A cet égard, la signature, le ler mars 1996, d'une convention entre l'Union fédérale des industries et services de sécurité et la gendarmerie constitue une piste intéressante. L'accord permettra, en effet, l'insertion prioritaire dans les professions de sécurité des gendarmes auxiliaires (volontaires du service long) ayant suivi une préparation spéciale et obtenu à l'issue de celle-ci un certificat d'agent de sécurité. Toutefois, s'agissant de la rémunération, le schéma finalement retenu dans l'avant-projet relatif au code du service national paraît assez éloigné des montants considérés lors de la préparation de la loi de programmation : les quelque 5 000 francs envisagés se sont réduits à 2 000 francs ...

Or, le volontariat au sein de la gendarmerie ne peut se comparer au volontariat inspiré par des motifs purement humanitaires ou sociaux.

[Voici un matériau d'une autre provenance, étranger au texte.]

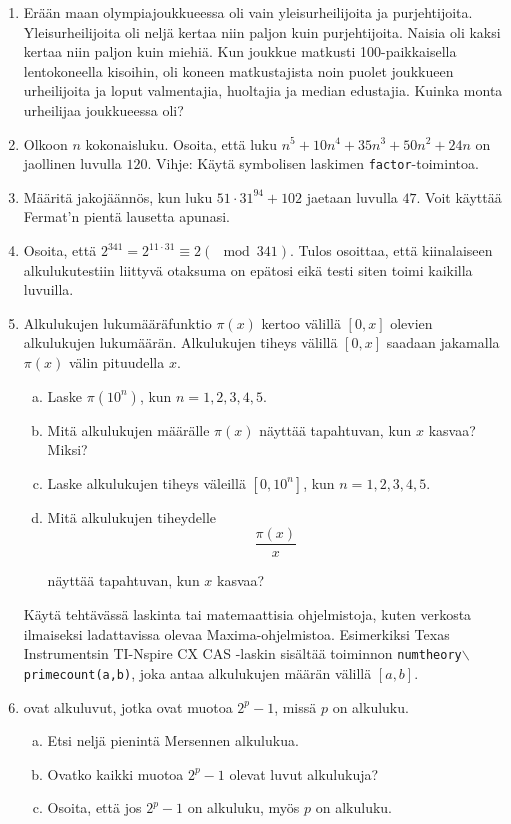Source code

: \begin{enumerate}
\item Erään maan olympiajoukkueessa oli vain yleisurheilijoita ja
purjehtijoita. Yleisurheilijoita oli neljä kertaa niin paljon kuin
purjehtijoita. Naisia oli kaksi kertaa niin paljon kuin miehiä.
Kun joukkue matkusti 100-paikkaisella lentokoneella kisoihin,
oli koneen matkustajista noin puolet joukkueen urheilijoita ja
loput valmentajia, huoltajia ja median edustajia. Kuinka monta
urheilijaa joukkueessa oli?

\item Olkoon $n$ kokonaisluku. Osoita, että luku
$n^5+10n^4+35n^3+50n^2+24n$ on jaollinen luvulla $120$. Vihje:
Käytä symbolisen laskimen {\tt factor}-toimintoa.

\item
Määritä jakojäännös, kun luku $51\cdot 31^{94}+102$ jaetaan
luvulla $47$. Voit käyttää Fermat'n pientä lausetta apunasi.

\item Osoita, että $2^{341} = 2^{11 \cdot 31} \equiv 2 (\mod 341)
$. Tulos osoittaa, että kiinalaiseen alkulukutestiin liittyvä
otaksuma on epätosi eikä testi siten toimi kaikilla luvuilla.

\item
Alkulukujen lukumääräfunktio $\pi(x)$ kertoo välillä $[0,x]$
olevien alkulukujen lukumäärän. Alkulukujen tiheys välillä $[0,x]
$ saadaan jakamalla $\pi(x)$ välin pituudella $x$.
\begin{enumerate}[a)]
\item Laske $\pi(10^n)$, kun $n=1,2,3,4,5$.
\item Mitä alkulukujen määrälle $\pi(x)$ näyttää tapahtuvan,
kun $x$ kasvaa? Miksi?
\item Laske alkulukujen tiheys väleillä $[0,10^n]$, kun
$n=1,2,3,4,5$.
\item Mitä alkulukujen tiheydelle
\[
\frac{\pi(x)}{x}
\]

näyttää tapahtuvan, kun $x$ kasvaa?
\end{enumerate}
Käytä tehtävässä laskinta tai matemaattisia ohjelmistoja, kuten
verkosta ilmaiseksi ladattavissa olevaa Maxima-ohjelmistoa.
Esimerkiksi Texas Instrumentsin TI-Nspire CX CAS -laskin sisältää
toiminnon {\tt numtheory$\backslash$primecount(a,b)}, joka antaa
alkulukujen määrän välillä $[a,b]$.

\item {} ovat alkuluvut, jotka ovat
muotoa $2^p - 1$, missä $p$ on alkuluku.
\begin{enumerate}[a)]
\item Etsi neljä pienintä Mersennen alkulukua.
\item Ovatko kaikki muotoa $2^p - 1$ olevat luvut alkulukuja?
\item Osoita, että jos $2^p - 1$ on alkuluku, myös $p$ on
alkuluku.


\end{enumerate}
\end{enumerate}
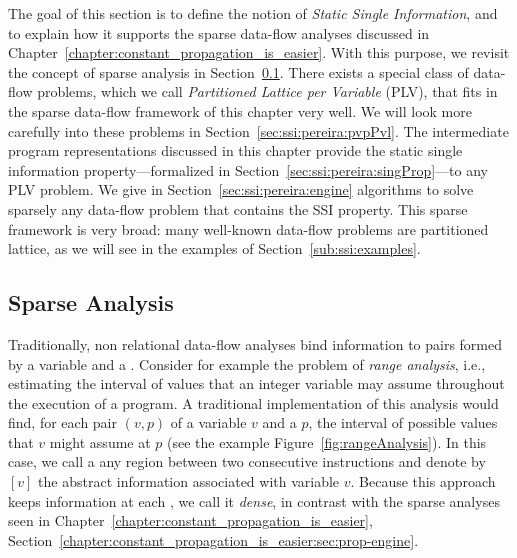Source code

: {The goal of this section is to define the notion of \emph{Static Single 
Information}, and to explain how it supports 
the sparse data-flow analyses discussed in 
Chapter~\ref{chapter:constant_propagation_is_easier}.
With this purpose, we revisit the concept of sparse analysis in Section~\ref{sec:ssi:pereira:sparse}.
There exists a special class of data-flow problems, which we call 
\emph{Partitioned Lattice per Variable} (PLV), that fits in the sparse 
data-flow framework of this chapter very well.
We will look more carefully into these problems in Section~\ref{sec:ssi:pereira:pvpPvl}.
The intermediate program representations discussed in this chapter provide the 
static single information property---formalized in 
Section~\ref{sec:ssi:pereira:singProp}---to any PLV problem.
We give in Section~\ref{sec:ssi:pereira:engine} algorithms to solve sparsely 
any data-flow problem that contains the SSI property.
This sparse framework is very broad: many well-known data-flow problems are 
partitioned lattice, as we will see in the examples of 
Section~\ref{sub:ssi:examples}.


\subsection{Sparse Analysis}
\label{sec:ssi:pereira:sparse}

Traditionally, non relational data-flow analyses bind information to pairs formed by a variable and a \progpoint.
Consider for example the problem of \emph{range analysis}, i.e., estimating the interval of values that an 
integer variable may assume throughout the execution of a program.
A traditional implementation of this analysis would find, for each pair $(v,p)$ 
of a variable $v$ and a \progpoint $p$, the interval of possible values that 
$v$ might assume at $p$ (see the example Figure~\ref{fig:rangeAnalysis}).
In this case, we call a \progpoint any region between two consecutive 
instructions and denote by $[v]$ the abstract information associated with 
variable $v$.
Because this approach keeps information at each \progpoint, we call it {\em 
dense}, in contrast with the sparse analyses seen in 
Chapter~\ref{chapter:constant_propagation_is_easier},
Section~\ref{chapter:constant_propagation_is_easier:sec:prop-engine}.

\begin{figure}[t!]


\end{figure}}
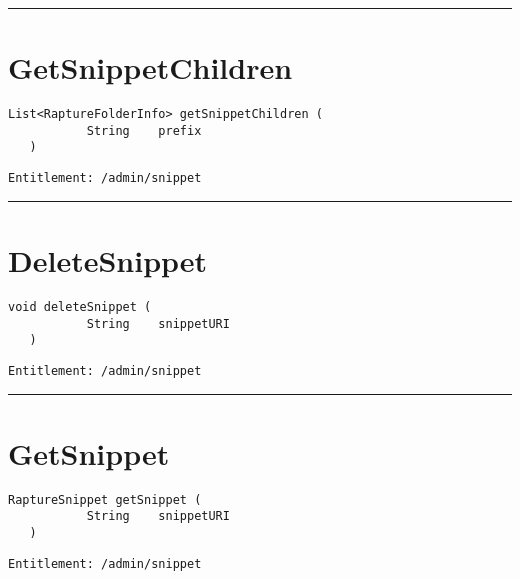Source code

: \rule{12cm}{2pt}
\section{GetSnippetChildren}
\label{Api:GetSnippetChildren}
\begin{lstlisting}[style=nonumbers]
   List<RaptureFolderInfo> getSnippetChildren (
           String    prefix
   )
\end{lstlisting}
\begin{Verbatim}[formatcom=\color{Maroon}]
  Entitlement: /admin/snippet
\end{Verbatim}



\rule{12cm}{2pt}
\section{DeleteSnippet}
\label{Api:DeleteSnippet}
\begin{lstlisting}[style=nonumbers]
   void deleteSnippet (
           String    snippetURI
   )
\end{lstlisting}
\begin{Verbatim}[formatcom=\color{Maroon}]
  Entitlement: /admin/snippet
\end{Verbatim}



\rule{12cm}{2pt}
\section{GetSnippet}
\label{Api:GetSnippet}
\begin{lstlisting}[style=nonumbers]
   RaptureSnippet getSnippet (
           String    snippetURI
   )
\end{lstlisting}
\begin{Verbatim}[formatcom=\color{Maroon}]
  Entitlement: /admin/snippet
\end{Verbatim}



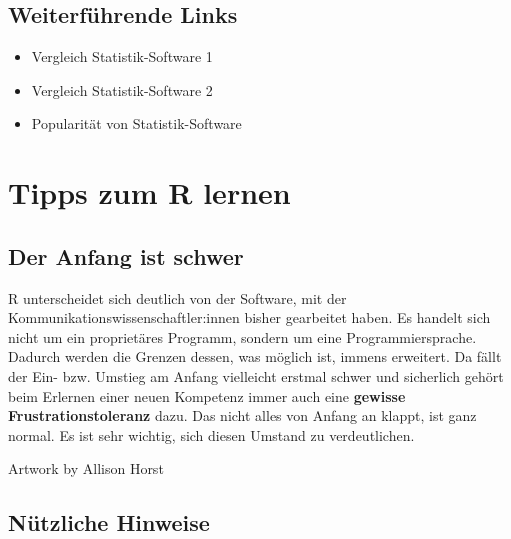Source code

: \documentclass[
]{book}
\providecommand{\tightlist}{%
  \setlength{\itemsep}{0pt}\setlength{\parskip}{0pt}}
\begin{document}
\hypertarget{weiterfuxfchrende-links-1}{%
\subsection*{Weiterführende Links}\label{weiterfuxfchrende-links-1}}

\begin{itemize}
\tightlist
\item
  Vergleich Statistik-Software 1
\item
  Vergleich Statistik-Software 2
\item
  Popularität von Statistik-Software
\end{itemize}

\hypertarget{tipps-zum-r-lernen}{%
\section{Tipps zum R lernen}\label{tipps-zum-r-lernen}}

\hypertarget{der-anfang-ist-schwer}{%
\subsection{Der Anfang ist schwer}\label{der-anfang-ist-schwer}}

R unterscheidet sich deutlich von der Software, mit der Kommunikationswissenschaftler:innen bisher gearbeitet haben. Es handelt sich nicht um ein proprietäres Programm, sondern um eine Programmiersprache. Dadurch werden die Grenzen dessen, was möglich ist, immens erweitert. Da fällt der Ein- bzw. Umstieg am Anfang vielleicht erstmal schwer und sicherlich gehört beim Erlernen einer neuen Kompetenz immer auch eine \textbf{gewisse Frustrationstoleranz} dazu. Das nicht alles von Anfang an klappt, ist ganz normal. Es ist sehr wichtig, sich diesen Umstand zu verdeutlichen.

Artwork by Allison Horst

\hypertarget{nuxfctzliche-hinweise}{%
\subsection{Nützliche Hinweise}\label{nuxfctzliche-hinweise}}
\end{document}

Dans ces conditions, la Direction générale de la gendarmerie envisage une autre formule privilégiant un engagement de deux ans -durée suffisamment courte pour éviter toute confusion avec les militaires d'active- bénéficiant d'une rémunération de l'ordre de 5 000 francs mensuels. Sans que soit exclu le volontariat, le principe de l'engagement prévaudrait largement. D'après les informations recueillies par votre rapporteur, le coût des engagés est couvert par les dotations prévues par la loi de programmation (calculées sur le principe d'une rémunération plus importante du volontariat que celle finalement retenue). Le format des 16 232 gendarmes auxiliaires ne pourrait être atteint mais la valeur opérationnelle des personnels engagés compenserait cet écart par rapport à l'objectif de la programmation.

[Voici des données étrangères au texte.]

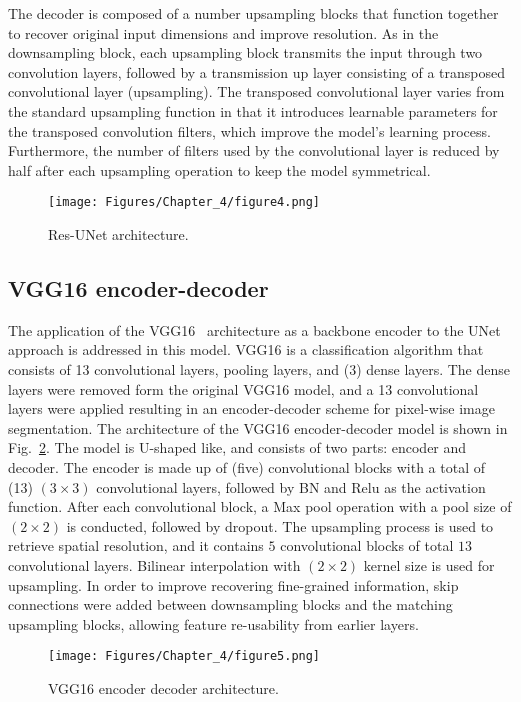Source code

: The decoder is composed of a number upsampling blocks that function together to recover original input dimensions and improve resolution.
As in the downsampling block, each upsampling block transmits the input through two convolution layers, followed by a transmission up layer consisting of a transposed convolutional layer (upsampling).
The transposed convolutional layer varies from the standard upsampling function in that it introduces learnable parameters for the transposed convolution filters, which improve the model's learning process.
Furthermore, the number of filters used by the convolutional layer is reduced by half after each upsampling operation to keep the model symmetrical.
\begin{figure} [h!]
	\begin{center}
		\texttt{[image: Figures/Chapter\_4/figure4.png]}
	\end{center}
	\caption{Res-UNet architecture.} 
	\label{fig:Unet}
\end{figure}
\subsection{VGG16 encoder-decoder}
The application of the VGG16~\cite{Simonyan2015} architecture as a backbone encoder to the UNet~\cite{Ronneberger2015} approach is addressed in this model.
VGG16 is a classification algorithm that consists of 13 convolutional layers, pooling layers, and (3) dense layers.
The dense layers were removed form the original VGG16 model, and a 13 convolutional layers were applied resulting in an encoder-decoder scheme for pixel-wise image segmentation.
The architecture of the VGG16 encoder-decoder model is shown in Fig.~\ref{vgg16}.
The model is U-shaped like, and consists of two parts: encoder and decoder.
The encoder is made up of (five) convolutional blocks with a total of (13) \((3\times3)\) convolutional layers, followed by BN and Relu as the activation function.
After each convolutional block, a Max pool operation with a pool size of \((2\times2)\) is conducted, followed by dropout. 
The upsampling process is used to retrieve spatial resolution, and it contains \(5\) convolutional blocks of total \(13\) convolutional layers.
Bilinear interpolation with \((2\times2)\) kernel size is used for upsampling.
In order to improve recovering fine-grained information, skip connections were added between downsampling blocks and the matching upsampling blocks, allowing feature re-usability from earlier layers.
\begin{figure} [h!]
	\begin{center}
		\texttt{[image: Figures/Chapter\_4/figure5.png]}
	\end{center}
	\caption{VGG16 encoder decoder architecture.} 
	\label{vgg16}
\end{figure}

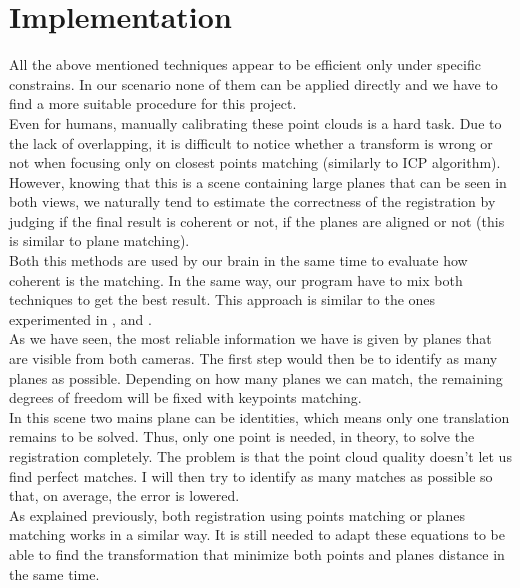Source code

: 
\chapter{Implementation} \label{chapt:implementation}

All the above mentioned techniques appear to be efficient only under specific constrains. In our scenario none of them can be applied directly and we have to find a more suitable procedure for this project. \\
Even for humans, manually calibrating these point clouds is a hard task. Due to the lack of overlapping, it is difficult to notice whether a transform is wrong or not when focusing only on closest points matching (similarly to ICP algorithm). However, knowing that this is a scene containing large planes that can be seen in both views, we naturally tend to estimate the correctness of the registration by judging if the final result is coherent or not, if the planes are aligned or not (this is similar to plane matching). \\
Both this methods are used by our brain in the same time to evaluate how coherent is the matching. In the same way, our program have to mix both techniques to get the best result. This approach is similar to the ones experimented in \cite{aravindh}, \cite{mdou2013} and \cite{ytaguchi2013}.\\
\newline
As we have seen, the most reliable information we have is given by planes that are visible from both cameras. The first step would then be to identify as many planes as possible. Depending on how many planes we can match, the remaining degrees of freedom will be fixed with keypoints matching. \\
In this scene two mains plane can be identities, which means only one translation remains to be solved. Thus, only one point is needed, in theory, to solve the registration completely. The problem is that the point cloud quality doesn't let us find perfect matches. I will then try to identify as many matches as possible so that, on average, the error is lowered. \\
\newline
As explained previously, both registration using points matching or planes matching works in a similar way. It is still needed to adapt these equations to be able to find the transformation that minimize both points and planes distance in the same time.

En effet, les engagés pourront bénéficier d'une formation dans la perspective de l'acquisition d'une qualification juridique correspondant à celle d'agent de police judiciaire adjoint.

Votre rapporteur partage entièrement les préoccupations de la Direction générale sur la possibilité de couvrir les besoins en gendarmes auxiliaires dans le cadre du volontariat tel qu'il apparaît aujourd'hui. Sous réserve de modifications qui pourraient être apportées au projet de loi sur le service national, l'hypothèse d'un engagement court constitue dès lors une alternative convaincante et réaliste.

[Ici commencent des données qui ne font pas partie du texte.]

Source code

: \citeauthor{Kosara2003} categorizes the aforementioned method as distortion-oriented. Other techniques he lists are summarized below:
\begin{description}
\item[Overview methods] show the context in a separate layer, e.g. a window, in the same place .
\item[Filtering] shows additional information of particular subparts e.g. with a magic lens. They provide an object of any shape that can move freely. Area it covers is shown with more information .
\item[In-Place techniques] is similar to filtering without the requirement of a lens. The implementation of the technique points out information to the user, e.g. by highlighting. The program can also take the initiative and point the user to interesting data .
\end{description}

IV. L'ÉQUIPEMENT DE LA GENDARMERIE SOUS CONTRAINTE

A. UN CADRE BUDGÉTAIRE ÉTROIT

1. Le programme Rubis poursuivi

La contraction budgétaire des crédits d'équipement a contraint la gendarmerie à concentrer ses efforts sur le programme Rubis au risque parfois d'entamer sa capacité d'intervention dans des secteurs faute de modernisation de ces équipements.

a) L'échéance 2000 respectée

La mise en oeuvre du réseau Rubis s'est imposée comme une priorité liée, d'une part, à la nécessité de préserver la sûreté des communications et, d'autre part, d'accroître les capacités de transmissions.

Le système conçu sous la maîtrise d'oeuvre de Matra Communication repose sur la numérisation des signaux, technologie adaptée pour un réseau de radiotéléphonie cellulaire de sécurité pouvant transporter les voix et les données.

Après les expériences concluantes conduites en Seine-Maritime entre 1992 et 1994, la production et le déploiement des matériels devaient s'étaler jusqu'en l'an 2000 au rythme moyen de 16 groupements équipés chaque année.

La mise en oeuvre du programme était évaluée à 2.576 millions de francs. Or ces prévisions se sont trouvé démenties. A la fin 1996, 28 groupements auront été installés. En outre, le coût du programme s'élève dès aujourd'hui à 2.776 millions de francs, auquel il convient d'ajouter les dépenses liées aux travaux d'ingénierie et d'infrastructure des sites effectués par la gendarmerie elle-même (soit 314,6 millions de francs) ainsi que la livraison de 10.700 terminaux portatifs (soit 207,1 millions de francs).

Ces retards ne sont pas imputables aux industriels. Les difficultés d'installation rencontrées en 1994 avec les propriétaires de sites ont conduit à différer d'un an les premiers déploiements.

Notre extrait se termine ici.